During the 9 months ended September 30, 2020, the Company incurred a loss of $201,368 compared to a loss of $238,336 during the comparative period in the previous year. The decrease in the loss reflects the following:

  • a) no stock-based compensation in the current period compared to $24,067 in the comparative period of the previous year, as no stock options were granted in the current period.

  • b) a gain on settlement of accounts payable of $15,495 was realized in the current period compare to no gain in in the comparative period of the previous year.

c) 3 months ended September 30

During the 3 months ended September 30, 2020, the Company incurred a loss of $43,205 compared to a loss of $91,024 during the comparative period in the previous year. The decrease in the loss reflects the following:

  • a) no travel expenses were incurred in the current period compared to $19,484 in comparative period of the previous year.

  • b) a gain on settlement of accounts payable of $15,495 was realized in the current period compare to no gain in in the comparative period of the previous year.

Summary of Quarterly Results (prepared in accordance with IFRS)

Q4 2018 Q1 2019 Q2 2019 Q3 2019 Q4 2019 Q1 2020 Q2 2020 Q3 2020
$ $ $ $ $ $ $ $
Revenue
Loss
- Total 148,182 73,632 73,679 91,024 79,211 92,271 65,892 43,205
- Pershare 0.01 0.01 0.01

The loss for Q3 2018 reflects stock-based compensation of $168,908 and costs related to identify and evaluate prospective business opportunities.

Liquidity & Capital Resources

At September 30, 2020, the Company had a cash balance of $179,100, receivables of $2,692, accounts payable of $386,611 which includes $374,474 owing to management, advances payable of $2,500. The cash balance reflects the completion of a private placement of 7,275,000 common shares at a price of $0.05 per common share for gross proceeds of $363,750 on July 14, 2020. The Company will require additional financing to meet its existing obligations and fund its working capital requirements and the costs to complete and finance the Proposed Transaction, or alternatively, the acquisition, exploration and development of oil and gas properties.

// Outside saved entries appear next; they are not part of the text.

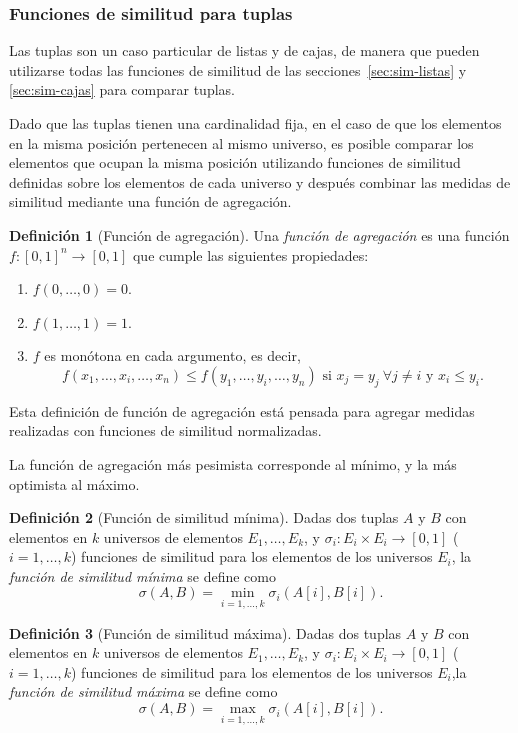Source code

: \documentclass[a4paper,10pt,twoside]{article}
\theoremstyle{definition}
\newtheorem{definition}{Definición}
\begin{document}
\subsubsection{Funciones de similitud para tuplas}
\label{sec:sim-tuplas}
Las tuplas son un caso particular de listas y de cajas, de manera
que pueden utilizarse todas las funciones de similitud de las secciones~\ref{sec:sim-listas} y \ref{sec:sim-cajas} para comparar tuplas.

Dado que las tuplas tienen una cardinalidad fija, en el caso de que los elementos en la misma posición pertenecen al mismo universo, es posible comparar los elementos que ocupan la misma posición utilizando funciones de similitud definidas sobre los elementos de cada universo y después combinar las medidas de similitud mediante una función de agregación. 

\begin{definition}[Función de agregación]
Una \emph{función de agregación} es una función \mbox{$f:[0,1]^n\longrightarrow [0,1]$} que cumple las siguientes propiedades:
\begin{enumerate}[noitemsep,label=\textit{\alph*})]
\item $f(0,\ldots, 0) = 0$.
\item $f(1,\ldots, 1) = 1$.
\item $f$ es monótona en cada argumento, es decir, \[f(x_1,\ldots,x_i,\ldots,x_n)\leq f(y_1,\ldots,y_i,\ldots,y_n)\mbox{ si $x_j=y_j\ \forall j\neq i$ y $x_i\leq y_i$}.
\]
\end{enumerate}
\end{definition}

Esta definición de función de agregación está pensada para agregar medidas realizadas con funciones de similitud normalizadas.

La función de agregación más pesimista corresponde al mínimo, y la más optimista al máximo. 

\begin{definition}[Función de similitud mínima]
Dadas dos tuplas $A$ y $B$ con elementos en $k$ universos de elementos $E_1,\ldots,E_k$, y \mbox{$\sigma_i: E_i\times E_i \longrightarrow [0,1]$} ($i=1,\ldots,k$) funciones de similitud para los elementos de los universos $E_i$, la \emph{función de similitud mínima} se define como
\[
\sigma(A,B)=\min_{i=1,\ldots,k}\sigma_i(A[i],B[i]).
\]
\end{definition}

\begin{definition}[Función de similitud máxima]
Dadas dos tuplas $A$ y $B$ con elementos en $k$ universos de elementos $E_1,\ldots,E_k$, y \mbox{$\sigma_i: E_i\times E_i \longrightarrow [0,1]$} ($i=1,\ldots,k$) funciones de similitud para los elementos de los universos $E_i$,la \emph{función de similitud máxima} se define como
\[
\sigma(A,B)=\max_{i=1,\ldots,k}\sigma_i(A[i],B[i]).
\]
\end{definition}
\end{document}
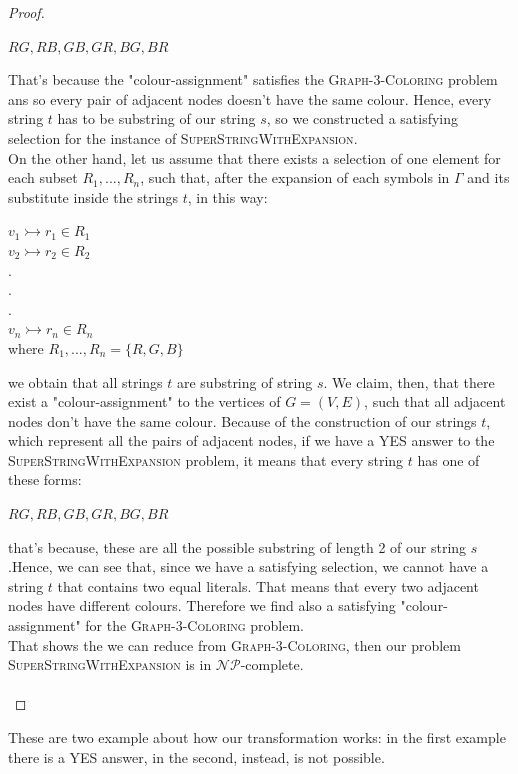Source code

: \documentclass[paper=a4, fontsize=11pt]{scrartcl}
\numberwithin{equation}{section}		%
\numberwithin{figure}{section}			%
\numberwithin{table}{section}				%
\begin{document}
\begin{proof}
     \begin{center}
     	$RG, RB, GB, GR, BG, BR$
     \end{center}
     That's because the "colour-assignment" satisfies the \textsc{Graph-3-Coloring} problem ans so every pair of adjacent nodes doesn't have the same colour. Hence, every string $t$ has to be substring of our string $s$, so we constructed a satisfying selection for the instance of \textsc{SuperStringWithExpansion}. \newline
     \\
     \noindent On the other hand, let us assume that there exists a selection of one element for each subset $R_1,...,R_n$, such that, after the expansion of each symbols in $\Gamma$ and its substitute inside the strings $t$, in this way:
     \begin{center}
     	$v_1 \rightarrowtail r_1\in R_1$ \\
     	$v_2 \rightarrowtail r_2\in R_2$ \\
     	$.$ \\
     	$.$ \\
     	$.$ \\
     	$v_n \rightarrowtail r_n\in R_n$ \\
     	where $R_1,...,R_n = \{R,G,B\}$
     \end{center}
     we obtain that all strings $t$ are substring of string $s$. We claim, then, that there exist a "colour-assignment" to the vertices of $G=(V,E)$, such that all adjacent nodes don't have the same colour. Because of the construction of our strings $t$, which represent all the pairs of adjacent nodes, if we have a YES answer to the \textsc{SuperStringWithExpansion} problem, it means that every string $t$ has one of these forms:
     \begin{center}
     	$RG, RB, GB, GR, BG, BR$
     \end{center}
     that's because, these are all the possible substring of length 2 of our string $s$.Hence, we can see that, since we have a satisfying selection, we cannot have a string $t$ that contains two equal literals. That means that every two adjacent nodes have different colours. Therefore we find also a satisfying "colour-assignment" for the \textsc{Graph-3-Coloring} problem. \newline
     \\
     That shows the we can reduce from \textsc{Graph-3-Coloring}, then our problem \textsc{SuperStringWithExpansion} is in $\mathcal{NP}$-complete. \newline
     \\
     \\
    \end{proof}
     \noindent These are two example about how our transformation works: in the first example there is a YES answer, in the second, instead, is not possible. 
     
\end{document}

Excluding management fees, the payment of which, is being deferred, corporate and general costs in the years ended December 31, 2018 and 2019 were approximately $200,000 and $90,000, respectively. The Company has estimated its corporate and general costs to be approximately $100,000 for the year ended December 31, 2020. For the 9 months ended September 30, 2020, the Company incurred corporate and general costs of $55,000.

As the Company is in the exploration stage and has no revenue, the Company has financed its operations with the proceeds of equity and loan financings. The Company is dependent upon the support of its creditors and the Company’s ability to secure equity and loan financings to meet its existing obligations, fund its working capital requirements and complete and finance the Proposed Transaction, or alternatively, the acquisition, exploration and development of oil and gas properties.

Management is of the opinion that additional working capital will be obtained from loan and equity financings to meet the Company’s liabilities and commitments as they become due. The Company is actively seeking to raise the necessary loan and equity financings.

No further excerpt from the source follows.